◆ **Task requirements**
Without the images, print all the entries below exactly as given.

(Stored data)
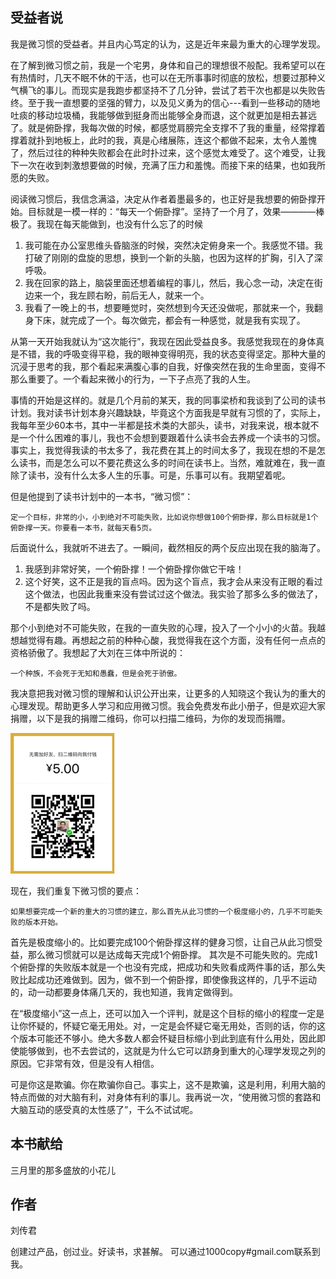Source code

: ## 受益者说

我是微习惯的受益者。并且内心笃定的认为，这是近年来最为重大的心理学发现。

在了解到微习惯之前，我是一个宅男，身体和自己的理想很不般配。我希望可以在有热情时，几天不眠不休的干活，也可以在无所事事时彻底的放松，想要过那种义气横飞的事儿。而现实是我跑步都坚持不了几分钟，尝试了若干次也都是以失败告终。至于我一直想要的坚强的臂力，以及见义勇为的信心---看到一些移动的随地吐痰的移动垃圾桶，我能够做到挺身而出能够全身而退，这个就更加是相去甚远了。就是俯卧撑，我每次做的时候，都感觉肩膀完全支撑不了我的重量，经常撑着撑着就扑到地板上，此时的我，真是心绪展陈，连这个都做不起来，太令人羞愧了，然后过往的种种失败都会在此时扑过来，这个感觉太难受了。这个难受，让我下一次在收到刺激想要做的时候，充满了压力和羞愧。而接下来的结果，也如我所愿的失败。

阅读微习惯后，我信念满溢，决定从作者着墨最多的，也正好是我想要的俯卧撑开始。目标就是一模一样的：“每天一个俯卧撑”。坚持了一个月了，效果————棒极了。我现在每天能做到，也没有什么忘了的时候

1. 我可能在办公室思维头昏脑涨的时候，突然决定俯身来一个。我感觉不错。我打破了刚刚的盘旋的思想，换到一个新的头脑，也因为这样的扩胸，引入了深呼吸。
2. 我在回家的路上，脑袋里面还想着编程的事儿，然后，我心念一动，决定在街边来一个，我左顾右盼，前后无人，就来一个。
3. 我看了一晚上的书，想要睡觉时，突然想到今天还没做呢，那就来一个，我翻身下床，就完成了一个。每次做完，都会有一种感觉，就是我有实现了。

从第一天开始我就认为“这次能行”，我现在因此受益良多。我感觉我现在的身体真是不错，我的呼吸变得平稳，我的眼神变得明亮，我的状态变得坚定。那种大量的沉浸于思考的我，那个看起来满腹心事的自我，好像突然在我的生命里面，变得不那么重要了。一个看起来微小的行为，一下子点亮了我的人生。

事情的开始是这样的。就是几个月前的某天，我的同事梁桥和我谈到了公司的读书计划。我对读书计划本身兴趣缺缺，毕竟这个方面我是早就有习惯的了，实际上，我每年至少60本书，其中一半都是技术类的大部头，读书，对我来说，根本就不是一个什么困难的事儿，我也不会想到要跟着什么读书会去养成一个读书的习惯。事实上，我觉得我读的书太多了，我花费在其上的时间太多了，我现在想的不是怎么读书，而是怎么可以不要花费这么多的时间在读书上。当然，难就难在，我一直除了读书，没有什么太多人生的乐事。可是，乐事可以有。我期望着呢。

但是他提到了读书计划中的一本书，“微习惯”：

	定一个目标，非常的小，小到绝对不可能失败，比如说你想做100个俯卧撑，那么目标就是1个俯卧撑一天。你要看一本书，就每天看5页。
	
后面说什么，我就听不进去了。一瞬间，截然相反的两个反应出现在我的脑海了。

1. 我感到非常好笑，一个俯卧撑！一个俯卧撑你做它干啥！
2. 这个好笑，这不正是我的盲点吗。因为这个盲点，我才会从来没有正眼的看过这个做法，也因此我重来没有尝试过这个做法。我实验了那多么多的做法了，不是都失败了吗。

那个小到绝对不可能失败，在我的一直失败的心理，投入了一个小小的火苗。我越想越觉得有趣。再想起之前的种种心酸，我觉得我在这个方面，没有任何一点点的资格骄傲了。我想起了大刘在三体中所说的：

	一个种族，不会死于无知和愚蠢，但是会死于骄傲。

我决意把我对微习惯的理解和认识公开出来，让更多的人知晓这个我认为的重大的心理发现。帮助更多人学习和应用微习惯。我会免费发布此小册子，但是欢迎大家捐赠，以下是我的捐赠二维码，你可以扫描二维码，为你的发现而捐赠。

![](money.png)

现在，我们重复下微习惯的要点：

	如果想要完成一个新的重大的习惯的建立，那么首先从此习惯的一个极度缩小的，几乎不可能失败的版本开始。

首先是极度缩小的。比如要完成100个俯卧撑这样的健身习惯，让自己从此习惯受益，那么微习惯就可以是达成每天完成1个俯卧撑。
其次是不可能失败的。完成1个俯卧撑的失败版本就是一个也没有完成，把成功和失败看成两件事的话，那么失败比起成功还难做到。因为，做不到一个俯卧撑，即使像我这样的，几乎不运动的，动一动都要身体痛几天的，我也知道，我肯定做得到。

在“极度缩小”这一点上，还可以加入一个评判，就是这个目标的缩小的程度一定是让你怀疑的，怀疑它毫无用处。对，一定是会怀疑它毫无用处，否则的话，你的这个版本可能还不够小。绝大多数人都会怀疑目标缩小到此到底有什么用处，因此即使能够做到，也不去尝试的，这就是为什么它可以跻身到重大的心理学发现之列的原因。它非常有效，但是没有人相信。

可是你这是欺骗。你在欺骗你自己。事实上，这不是欺骗，这是利用，利用大脑的特点而做的对大脑有利，对身体有利的事儿。我再说一次，“使用微习惯的套路和大脑互动的感受真的太性感了”，干么不试试呢。

## 本书献给

三月里的那多盛放的小花儿

## 作者

刘传君

创建过产品，创过业。好读书，求甚解。 可以通过1000copy#gmail.com联系到我。

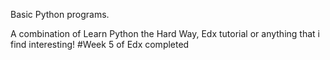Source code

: Basic Python programs.

A combination of Learn Python the Hard Way, Edx tutorial or anything that i find interesting!
#Week 5 of Edx completed
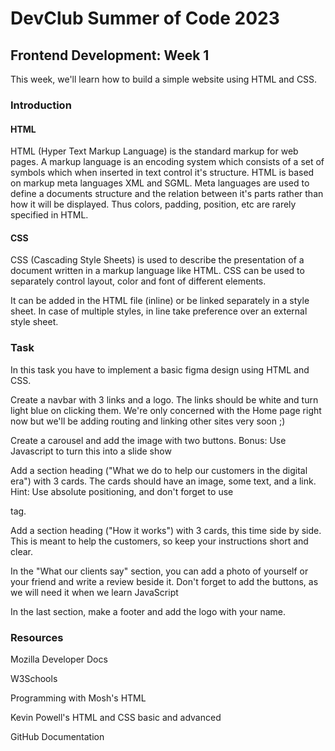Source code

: # DevClub Summer of Code 2023

## Frontend Development: Week 1 

This week, we'll learn how to build a simple website using HTML and CSS. 

### Introduction

#### HTML

HTML (Hyper Text Markup Language) is the standard markup for web pages. A markup language is an encoding system which consists of a set of symbols which when inserted in text control it's structure. HTML is based on markup meta languages XML and SGML. Meta languages are used to define a documents structure and the relation between it's parts rather than how it will be displayed. Thus colors, padding, position, etc are rarely specified in HTML. 

#### CSS

CSS (Cascading Style Sheets) is used to describe the presentation of a document written in a markup language like HTML. CSS can be used to separately control layout, color and font of different elements. 

It can be added in the HTML file (inline) or be linked separately in a style sheet. 
In case of multiple styles, in line take preference over an external style sheet. 

### Task

In this task you have to implement a basic figma design using HTML and CSS. 

Create a navbar with 3 links and a logo. The links should be white and turn light blue on clicking them. We're only concerned with the Home page right now but we'll be adding routing and linking other sites very soon ;)

Create a carousel and add the image with two buttons.
Bonus: Use Javascript to turn this into a slide show 

Add a section heading ("What we do to help our customers in the digital era") with 3 cards. The cards should have an image, some text, and a link.
Hint: Use absolute positioning, and don't forget to use <div> tag.

Add a section heading ("How it works") with 3 cards, this time side by side. This is meant to help the customers, so keep your instructions short and clear.

In the "What our clients say" section, you can add a photo of yourself or your friend and write a review beside it. Don't forget to add the buttons, as we will need it when we learn JavaScript

In the last section, make a footer and add the logo with your name.

### Resources

Mozilla Developer Docs

W3Schools

Programming with Mosh's HTML

Kevin Powell's HTML and CSS basic and advanced

GitHub Documentation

◆ **Exercise solution**
Source code

: ## 受益者说

我是微习惯的受益者。并且内心笃定的认为，这是近年来最为重大的心理学发现。

在了解到微习惯之前，我是一个宅男，身体和自己的理想很不般配。我希望可以在有热情时，几天不眠不休的干活，也可以在无所事事时彻底的放松，想要过那种义气横飞的事儿。而现实是我跑步都坚持不了几分钟，尝试了若干次也都是以失败告终。至于我一直想要的坚强的臂力，以及见义勇为的信心---看到一些移动的随地吐痰的移动垃圾桶，我能够做到挺身而出能够全身而退，这个就更加是相去甚远了。就是俯卧撑，我每次做的时候，都感觉肩膀完全支撑不了我的重量，经常撑着撑着就扑到地板上，此时的我，真是心绪展陈，连这个都做不起来，太令人羞愧了，然后过往的种种失败都会在此时扑过来，这个感觉太难受了。这个难受，让我下一次在收到刺激想要做的时候，充满了压力和羞愧。而接下来的结果，也如我所愿的失败。

阅读微习惯后，我信念满溢，决定从作者着墨最多的，也正好是我想要的俯卧撑开始。目标就是一模一样的：“每天一个俯卧撑”。坚持了一个月了，效果————棒极了。我现在每天能做到，也没有什么忘了的时候

1. 我可能在办公室思维头昏脑涨的时候，突然决定俯身来一个。我感觉不错。我打破了刚刚的盘旋的思想，换到一个新的头脑，也因为这样的扩胸，引入了深呼吸。
2. 我在回家的路上，脑袋里面还想着编程的事儿，然后，我心念一动，决定在街边来一个，我左顾右盼，前后无人，就来一个。
3. 我看了一晚上的书，想要睡觉时，突然想到今天还没做呢，那就来一个，我翻身下床，就完成了一个。每次做完，都会有一种感觉，就是我有实现了。

从第一天开始我就认为“这次能行”，我现在因此受益良多。我感觉我现在的身体真是不错，我的呼吸变得平稳，我的眼神变得明亮，我的状态变得坚定。那种大量的沉浸于思考的我，那个看起来满腹心事的自我，好像突然在我的生命里面，变得不那么重要了。一个看起来微小的行为，一下子点亮了我的人生。

事情的开始是这样的。就是几个月前的某天，我的同事梁桥和我谈到了公司的读书计划。我对读书计划本身兴趣缺缺，毕竟这个方面我是早就有习惯的了，实际上，我每年至少60本书，其中一半都是技术类的大部头，读书，对我来说，根本就不是一个什么困难的事儿，我也不会想到要跟着什么读书会去养成一个读书的习惯。事实上，我觉得我读的书太多了，我花费在其上的时间太多了，我现在想的不是怎么读书，而是怎么可以不要花费这么多的时间在读书上。当然，难就难在，我一直除了读书，没有什么太多人生的乐事。可是，乐事可以有。我期望着呢。

但是他提到了读书计划中的一本书，“微习惯”：

	定一个目标，非常的小，小到绝对不可能失败，比如说你想做100个俯卧撑，那么目标就是1个俯卧撑一天。你要看一本书，就每天看5页。
	
后面说什么，我就听不进去了。一瞬间，截然相反的两个反应出现在我的脑海了。

1. 我感到非常好笑，一个俯卧撑！一个俯卧撑你做它干啥！
2. 这个好笑，这不正是我的盲点吗。因为这个盲点，我才会从来没有正眼的看过这个做法，也因此我重来没有尝试过这个做法。我实验了那多么多的做法了，不是都失败了吗。

那个小到绝对不可能失败，在我的一直失败的心理，投入了一个小小的火苗。我越想越觉得有趣。再想起之前的种种心酸，我觉得我在这个方面，没有任何一点点的资格骄傲了。我想起了大刘在三体中所说的：

	一个种族，不会死于无知和愚蠢，但是会死于骄傲。

我决意把我对微习惯的理解和认识公开出来，让更多的人知晓这个我认为的重大的心理发现。帮助更多人学习和应用微习惯。我会免费发布此小册子，但是欢迎大家捐赠，以下是我的捐赠二维码，你可以扫描二维码，为你的发现而捐赠。

![](money.png)

现在，我们重复下微习惯的要点：

	如果想要完成一个新的重大的习惯的建立，那么首先从此习惯的一个极度缩小的，几乎不可能失败的版本开始。

首先是极度缩小的。比如要完成100个俯卧撑这样的健身习惯，让自己从此习惯受益，那么微习惯就可以是达成每天完成1个俯卧撑。
其次是不可能失败的。完成1个俯卧撑的失败版本就是一个也没有完成，把成功和失败看成两件事的话，那么失败比起成功还难做到。因为，做不到一个俯卧撑，即使像我这样的，几乎不运动的，动一动都要身体痛几天的，我也知道，我肯定做得到。

在“极度缩小”这一点上，还可以加入一个评判，就是这个目标的缩小的程度一定是让你怀疑的，怀疑它毫无用处。对，一定是会怀疑它毫无用处，否则的话，你的这个版本可能还不够小。绝大多数人都会怀疑目标缩小到此到底有什么用处，因此即使能够做到，也不去尝试的，这就是为什么它可以跻身到重大的心理学发现之列的原因。它非常有效，但是没有人相信。

可是你这是欺骗。你在欺骗你自己。事实上，这不是欺骗，这是利用，利用大脑的特点而做的对大脑有利，对身体有利的事儿。我再说一次，“使用微习惯的套路和大脑互动的感受真的太性感了”，干么不试试呢。

## 本书献给

三月里的那多盛放的小花儿

## 作者

刘传君

创建过产品，创过业。好读书，求甚解。 可以通过1000copy#gmail.com联系到我。

Source code

: Basic Python programs.

A combination of Learn Python the Hard Way, Edx tutorial or anything that i find interesting!
#Week 5 of Edx completed
Source code

: # DevClub Summer of Code 2023

## Frontend Development: Week 1 

This week, we'll learn how to build a simple website using HTML and CSS. 

### Introduction

#### HTML

HTML (Hyper Text Markup Language) is the standard markup for web pages. A markup language is an encoding system which consists of a set of symbols which when inserted in text control it's structure. HTML is based on markup meta languages XML and SGML. Meta languages are used to define a documents structure and the relation between it's parts rather than how it will be displayed. Thus colors, padding, position, etc are rarely specified in HTML. 

#### CSS

CSS (Cascading Style Sheets) is used to describe the presentation of a document written in a markup language like HTML. CSS can be used to separately control layout, color and font of different elements. 

It can be added in the HTML file (inline) or be linked separately in a style sheet. 
In case of multiple styles, in line take preference over an external style sheet. 

### Task

In this task you have to implement a basic figma design using HTML and CSS. 

Create a navbar with 3 links and a logo. The links should be white and turn light blue on clicking them. We're only concerned with the Home page right now but we'll be adding routing and linking other sites very soon ;)

Create a carousel and add the image with two buttons.
Bonus: Use Javascript to turn this into a slide show 

Add a section heading ("What we do to help our customers in the digital era") with 3 cards. The cards should have an image, some text, and a link.
Hint: Use absolute positioning, and don't forget to use <div> tag.

Add a section heading ("How it works") with 3 cards, this time side by side. This is meant to help the customers, so keep your instructions short and clear.

In the "What our clients say" section, you can add a photo of yourself or your friend and write a review beside it. Don't forget to add the buttons, as we will need it when we learn JavaScript

In the last section, make a footer and add the logo with your name.

### Resources

Mozilla Developer Docs

W3Schools

Programming with Mosh's HTML

Kevin Powell's HTML and CSS basic and advanced

GitHub Documentation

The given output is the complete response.